* **Data to use**:
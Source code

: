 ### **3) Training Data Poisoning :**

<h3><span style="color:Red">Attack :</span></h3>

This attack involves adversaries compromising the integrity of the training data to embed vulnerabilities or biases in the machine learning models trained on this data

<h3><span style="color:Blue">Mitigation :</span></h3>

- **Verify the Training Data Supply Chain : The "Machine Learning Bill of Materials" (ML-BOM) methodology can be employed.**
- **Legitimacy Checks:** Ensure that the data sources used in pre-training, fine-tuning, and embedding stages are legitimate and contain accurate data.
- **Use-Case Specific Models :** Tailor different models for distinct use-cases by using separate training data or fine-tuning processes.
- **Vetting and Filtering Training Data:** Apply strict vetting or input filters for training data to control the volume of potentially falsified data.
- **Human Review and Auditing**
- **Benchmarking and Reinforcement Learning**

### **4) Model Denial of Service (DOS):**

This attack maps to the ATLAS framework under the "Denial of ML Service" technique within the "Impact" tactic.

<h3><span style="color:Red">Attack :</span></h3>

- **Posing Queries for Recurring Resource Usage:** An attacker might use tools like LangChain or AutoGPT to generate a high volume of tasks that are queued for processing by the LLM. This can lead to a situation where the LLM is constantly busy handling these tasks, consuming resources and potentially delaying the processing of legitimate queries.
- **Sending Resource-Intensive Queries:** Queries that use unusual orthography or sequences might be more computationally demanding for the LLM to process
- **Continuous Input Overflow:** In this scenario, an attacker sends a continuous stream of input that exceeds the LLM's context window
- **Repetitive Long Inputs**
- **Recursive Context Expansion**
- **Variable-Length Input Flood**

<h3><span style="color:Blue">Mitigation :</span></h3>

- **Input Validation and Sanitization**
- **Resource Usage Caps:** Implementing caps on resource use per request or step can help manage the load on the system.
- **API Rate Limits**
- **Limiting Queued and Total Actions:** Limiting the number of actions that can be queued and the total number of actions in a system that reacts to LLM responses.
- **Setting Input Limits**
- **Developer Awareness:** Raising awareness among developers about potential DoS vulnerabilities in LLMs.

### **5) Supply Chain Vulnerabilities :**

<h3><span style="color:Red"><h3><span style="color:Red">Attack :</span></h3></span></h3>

* **What you have to do**:
The response should contain only a verbatim copy of the lines from the line with "- **Recursive Context Expansion**" to the final line of the records.

* **Answer space**:
- **Recursive Context Expansion**
- **Variable-Length Input Flood**

<h3><span style="color:Blue">Mitigation :</span></h3>

- **Input Validation and Sanitization**
- **Resource Usage Caps:** Implementing caps on resource use per request or step can help manage the load on the system.
- **API Rate Limits**
- **Limiting Queued and Total Actions:** Limiting the number of actions that can be queued and the total number of actions in a system that reacts to LLM responses.
- **Setting Input Limits**
- **Developer Awareness:** Raising awareness among developers about potential DoS vulnerabilities in LLMs.

### **5) Supply Chain Vulnerabilities :**

<h3><span style="color:Red"><h3><span style="color:Red">Attack :</span></h3></span></h3>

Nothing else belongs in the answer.